The “revival” period is covered in the concluding sixty pages of The Jews of Harlem. This is the least satisfying part of the book because the presence of Jews in Harlem during the last eighty-five years has been sporadic and sparse. Thus Gurock devotes three pages to Al Jolson, who grew up in Washington, D.C. and whose only relationship to Harlem was as an entertainer. The Great Depression is barely discussed, and there is no mention at all of World War II, despite its important social impact.

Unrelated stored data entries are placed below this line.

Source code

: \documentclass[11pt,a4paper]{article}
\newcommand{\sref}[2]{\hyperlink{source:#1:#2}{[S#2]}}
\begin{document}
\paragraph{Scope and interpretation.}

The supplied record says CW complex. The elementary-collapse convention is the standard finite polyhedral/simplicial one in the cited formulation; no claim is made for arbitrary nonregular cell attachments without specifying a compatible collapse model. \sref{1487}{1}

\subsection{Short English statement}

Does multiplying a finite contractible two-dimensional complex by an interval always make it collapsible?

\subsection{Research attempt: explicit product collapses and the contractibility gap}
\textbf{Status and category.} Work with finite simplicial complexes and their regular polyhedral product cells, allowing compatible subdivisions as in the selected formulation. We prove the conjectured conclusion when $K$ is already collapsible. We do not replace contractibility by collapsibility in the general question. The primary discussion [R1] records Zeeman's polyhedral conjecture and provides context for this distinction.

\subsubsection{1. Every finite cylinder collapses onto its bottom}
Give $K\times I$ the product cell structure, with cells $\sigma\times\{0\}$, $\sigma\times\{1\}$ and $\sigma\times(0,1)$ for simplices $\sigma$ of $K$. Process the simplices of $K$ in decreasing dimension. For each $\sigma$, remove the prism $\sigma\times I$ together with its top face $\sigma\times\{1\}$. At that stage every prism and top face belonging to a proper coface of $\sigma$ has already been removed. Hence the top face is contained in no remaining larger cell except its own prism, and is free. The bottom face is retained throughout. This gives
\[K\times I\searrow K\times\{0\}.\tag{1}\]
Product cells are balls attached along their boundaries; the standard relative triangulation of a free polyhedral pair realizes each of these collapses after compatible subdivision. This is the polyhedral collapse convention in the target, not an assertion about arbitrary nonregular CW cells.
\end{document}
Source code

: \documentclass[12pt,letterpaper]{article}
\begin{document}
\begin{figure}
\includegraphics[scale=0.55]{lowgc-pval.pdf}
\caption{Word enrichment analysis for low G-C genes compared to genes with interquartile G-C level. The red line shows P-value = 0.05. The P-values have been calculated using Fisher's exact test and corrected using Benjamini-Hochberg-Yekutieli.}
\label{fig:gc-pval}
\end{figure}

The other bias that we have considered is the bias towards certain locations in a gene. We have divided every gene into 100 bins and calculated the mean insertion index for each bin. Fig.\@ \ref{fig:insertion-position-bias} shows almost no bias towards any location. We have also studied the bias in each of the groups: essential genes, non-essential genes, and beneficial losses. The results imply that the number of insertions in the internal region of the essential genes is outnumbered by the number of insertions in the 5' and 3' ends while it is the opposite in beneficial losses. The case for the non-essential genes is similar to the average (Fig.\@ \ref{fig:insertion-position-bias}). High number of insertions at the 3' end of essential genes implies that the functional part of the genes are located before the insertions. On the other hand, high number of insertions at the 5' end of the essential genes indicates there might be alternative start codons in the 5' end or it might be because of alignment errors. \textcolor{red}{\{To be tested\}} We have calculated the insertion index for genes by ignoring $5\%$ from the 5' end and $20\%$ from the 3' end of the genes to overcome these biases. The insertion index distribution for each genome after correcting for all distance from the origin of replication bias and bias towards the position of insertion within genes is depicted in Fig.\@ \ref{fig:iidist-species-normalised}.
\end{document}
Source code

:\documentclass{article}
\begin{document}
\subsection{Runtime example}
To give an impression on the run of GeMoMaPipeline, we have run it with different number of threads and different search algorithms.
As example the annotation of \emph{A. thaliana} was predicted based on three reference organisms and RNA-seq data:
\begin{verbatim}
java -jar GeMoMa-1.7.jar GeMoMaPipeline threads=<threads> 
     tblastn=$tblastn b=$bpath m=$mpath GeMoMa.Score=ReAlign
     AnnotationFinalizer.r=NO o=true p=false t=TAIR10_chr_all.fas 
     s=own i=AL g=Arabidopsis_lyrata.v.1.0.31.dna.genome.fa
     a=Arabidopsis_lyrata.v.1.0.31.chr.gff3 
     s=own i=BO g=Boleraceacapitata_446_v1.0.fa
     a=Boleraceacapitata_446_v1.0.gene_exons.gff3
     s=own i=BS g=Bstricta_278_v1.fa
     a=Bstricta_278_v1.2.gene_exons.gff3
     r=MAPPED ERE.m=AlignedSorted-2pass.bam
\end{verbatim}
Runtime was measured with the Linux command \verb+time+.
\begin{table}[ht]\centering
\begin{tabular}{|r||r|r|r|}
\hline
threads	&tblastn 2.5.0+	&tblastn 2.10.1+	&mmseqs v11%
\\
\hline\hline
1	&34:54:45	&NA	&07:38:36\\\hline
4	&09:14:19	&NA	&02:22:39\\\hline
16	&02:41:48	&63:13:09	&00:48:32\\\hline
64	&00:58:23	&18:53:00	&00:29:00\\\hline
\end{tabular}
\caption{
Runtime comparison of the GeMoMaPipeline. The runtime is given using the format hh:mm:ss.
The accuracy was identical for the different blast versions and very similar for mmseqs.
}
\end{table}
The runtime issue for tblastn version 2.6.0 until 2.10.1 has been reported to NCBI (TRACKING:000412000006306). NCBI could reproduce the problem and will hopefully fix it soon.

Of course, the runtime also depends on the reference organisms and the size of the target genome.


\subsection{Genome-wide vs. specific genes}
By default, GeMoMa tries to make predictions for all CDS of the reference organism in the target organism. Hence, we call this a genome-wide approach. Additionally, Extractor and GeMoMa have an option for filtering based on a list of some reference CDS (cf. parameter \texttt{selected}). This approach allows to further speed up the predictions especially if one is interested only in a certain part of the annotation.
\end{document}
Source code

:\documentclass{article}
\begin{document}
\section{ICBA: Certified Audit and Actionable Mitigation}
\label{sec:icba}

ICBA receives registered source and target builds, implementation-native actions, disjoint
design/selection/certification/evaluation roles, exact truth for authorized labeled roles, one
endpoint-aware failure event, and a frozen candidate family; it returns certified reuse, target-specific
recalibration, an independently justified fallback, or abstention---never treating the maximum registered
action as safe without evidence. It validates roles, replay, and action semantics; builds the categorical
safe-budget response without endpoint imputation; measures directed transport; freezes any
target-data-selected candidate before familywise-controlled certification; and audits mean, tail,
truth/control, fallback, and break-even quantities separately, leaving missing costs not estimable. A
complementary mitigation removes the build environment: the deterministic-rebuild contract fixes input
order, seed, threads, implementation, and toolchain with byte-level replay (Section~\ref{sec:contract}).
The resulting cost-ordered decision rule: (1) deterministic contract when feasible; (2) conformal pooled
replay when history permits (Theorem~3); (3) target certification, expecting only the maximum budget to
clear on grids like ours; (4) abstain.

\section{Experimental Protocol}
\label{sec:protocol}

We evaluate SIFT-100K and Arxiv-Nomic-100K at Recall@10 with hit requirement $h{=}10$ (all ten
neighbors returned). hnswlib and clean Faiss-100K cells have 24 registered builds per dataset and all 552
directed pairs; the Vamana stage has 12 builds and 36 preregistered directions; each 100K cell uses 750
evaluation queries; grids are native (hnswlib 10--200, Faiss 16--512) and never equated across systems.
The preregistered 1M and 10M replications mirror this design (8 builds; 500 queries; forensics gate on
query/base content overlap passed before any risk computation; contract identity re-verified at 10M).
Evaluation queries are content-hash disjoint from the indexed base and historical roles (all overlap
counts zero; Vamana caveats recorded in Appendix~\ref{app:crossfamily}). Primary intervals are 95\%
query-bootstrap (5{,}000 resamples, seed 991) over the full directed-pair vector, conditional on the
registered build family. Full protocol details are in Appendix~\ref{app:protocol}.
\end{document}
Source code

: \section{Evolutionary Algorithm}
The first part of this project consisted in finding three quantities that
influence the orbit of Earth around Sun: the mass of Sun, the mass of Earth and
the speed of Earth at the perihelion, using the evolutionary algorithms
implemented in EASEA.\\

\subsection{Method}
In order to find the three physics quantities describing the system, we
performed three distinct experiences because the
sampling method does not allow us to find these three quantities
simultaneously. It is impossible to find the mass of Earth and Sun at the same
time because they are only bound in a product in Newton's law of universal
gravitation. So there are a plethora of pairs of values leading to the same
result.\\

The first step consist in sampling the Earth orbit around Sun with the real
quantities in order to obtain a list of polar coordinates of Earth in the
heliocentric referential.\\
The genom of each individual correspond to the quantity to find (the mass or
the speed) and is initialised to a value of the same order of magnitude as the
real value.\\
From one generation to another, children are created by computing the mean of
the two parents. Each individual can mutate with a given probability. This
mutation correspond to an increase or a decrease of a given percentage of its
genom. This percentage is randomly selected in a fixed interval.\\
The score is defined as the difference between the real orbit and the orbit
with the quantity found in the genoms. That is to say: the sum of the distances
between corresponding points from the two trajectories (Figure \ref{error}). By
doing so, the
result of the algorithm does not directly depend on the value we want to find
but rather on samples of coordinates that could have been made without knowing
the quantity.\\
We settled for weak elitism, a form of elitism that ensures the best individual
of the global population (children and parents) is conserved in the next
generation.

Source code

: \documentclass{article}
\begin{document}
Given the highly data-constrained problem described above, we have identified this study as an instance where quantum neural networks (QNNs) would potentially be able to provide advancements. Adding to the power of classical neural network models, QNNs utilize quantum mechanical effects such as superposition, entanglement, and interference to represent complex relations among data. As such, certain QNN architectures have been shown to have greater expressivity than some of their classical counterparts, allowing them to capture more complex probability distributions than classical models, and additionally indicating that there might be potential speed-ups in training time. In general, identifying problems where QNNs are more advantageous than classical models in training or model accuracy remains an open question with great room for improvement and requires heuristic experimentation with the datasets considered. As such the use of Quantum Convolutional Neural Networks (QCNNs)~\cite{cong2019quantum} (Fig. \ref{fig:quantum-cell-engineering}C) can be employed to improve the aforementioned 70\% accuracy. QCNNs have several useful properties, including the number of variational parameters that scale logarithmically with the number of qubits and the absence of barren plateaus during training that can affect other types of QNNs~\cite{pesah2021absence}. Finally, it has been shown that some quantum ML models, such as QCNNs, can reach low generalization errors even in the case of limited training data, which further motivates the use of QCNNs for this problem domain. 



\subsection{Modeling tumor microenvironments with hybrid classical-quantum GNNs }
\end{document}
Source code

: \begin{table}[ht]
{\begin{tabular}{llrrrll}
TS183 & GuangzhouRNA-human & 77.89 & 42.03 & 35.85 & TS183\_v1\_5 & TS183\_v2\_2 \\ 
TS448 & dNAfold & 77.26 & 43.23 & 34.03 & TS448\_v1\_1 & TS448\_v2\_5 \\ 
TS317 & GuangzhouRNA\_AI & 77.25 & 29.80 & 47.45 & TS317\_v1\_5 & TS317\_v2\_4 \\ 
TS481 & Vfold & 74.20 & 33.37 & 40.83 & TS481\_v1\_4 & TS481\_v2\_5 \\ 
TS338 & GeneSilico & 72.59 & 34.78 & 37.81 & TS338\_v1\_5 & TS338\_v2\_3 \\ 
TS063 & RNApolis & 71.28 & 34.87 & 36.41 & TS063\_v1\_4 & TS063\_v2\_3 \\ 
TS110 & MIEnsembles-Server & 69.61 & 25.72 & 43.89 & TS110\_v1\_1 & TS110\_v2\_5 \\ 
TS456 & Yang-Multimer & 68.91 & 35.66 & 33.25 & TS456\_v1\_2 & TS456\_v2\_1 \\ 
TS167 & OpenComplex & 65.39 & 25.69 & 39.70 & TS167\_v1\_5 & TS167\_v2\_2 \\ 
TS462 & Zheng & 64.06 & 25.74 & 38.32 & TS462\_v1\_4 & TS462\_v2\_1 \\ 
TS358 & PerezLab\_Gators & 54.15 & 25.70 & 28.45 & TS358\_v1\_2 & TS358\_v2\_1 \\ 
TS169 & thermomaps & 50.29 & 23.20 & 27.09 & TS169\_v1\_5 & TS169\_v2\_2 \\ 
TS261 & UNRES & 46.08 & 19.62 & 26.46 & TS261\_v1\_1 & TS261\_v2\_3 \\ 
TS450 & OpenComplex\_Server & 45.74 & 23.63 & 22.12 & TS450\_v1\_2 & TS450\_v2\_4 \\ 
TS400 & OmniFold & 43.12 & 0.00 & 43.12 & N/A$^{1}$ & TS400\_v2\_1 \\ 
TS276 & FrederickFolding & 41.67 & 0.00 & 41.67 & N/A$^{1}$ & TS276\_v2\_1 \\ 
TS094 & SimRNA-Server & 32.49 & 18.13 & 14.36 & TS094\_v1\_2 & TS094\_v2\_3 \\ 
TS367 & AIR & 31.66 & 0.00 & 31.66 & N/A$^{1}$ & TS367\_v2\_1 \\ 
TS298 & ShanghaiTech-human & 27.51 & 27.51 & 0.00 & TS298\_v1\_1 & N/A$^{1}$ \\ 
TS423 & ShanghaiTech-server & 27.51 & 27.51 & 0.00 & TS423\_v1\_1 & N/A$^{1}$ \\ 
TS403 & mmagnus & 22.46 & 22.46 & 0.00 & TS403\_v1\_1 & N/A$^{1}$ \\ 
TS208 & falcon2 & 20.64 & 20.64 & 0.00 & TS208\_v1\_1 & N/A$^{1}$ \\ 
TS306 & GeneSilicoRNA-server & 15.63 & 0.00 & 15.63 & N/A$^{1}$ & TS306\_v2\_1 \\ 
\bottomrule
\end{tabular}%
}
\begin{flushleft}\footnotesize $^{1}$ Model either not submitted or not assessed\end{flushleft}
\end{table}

Gurock believes approximately seven thousand Jews now reside in Harlem, largely in the same areas where the more affluent Jews lived a century ago. In a recent interview Gurock was asked to predict the future of Jews in Harlem. While Jews have returned to Harlem, he noted, “Judaism as a religion has been slow to come back to a community that once had hundreds of synagogues and educational and cultural institutions.” The young “gentrifiers” of Harlem, by and large, exhibit little interest in Judaism. Nevertheless, there are signs of a Jewish religious and cultural revival in Harlem with the establishment of the Harlem Minyan (2012), the Harlem Hebrew Language Academy Charter School (2013), and the Harlem Jewish Community Center (2016). “It’s only the beginning,” Gurock said. “Let’s see what happens.” The move of middle-class blacks and whites, including Jews, into Harlem and the displacement of poor blacks reminds us that New York City, and Harlem in particular, “is ultimately a work in progress.”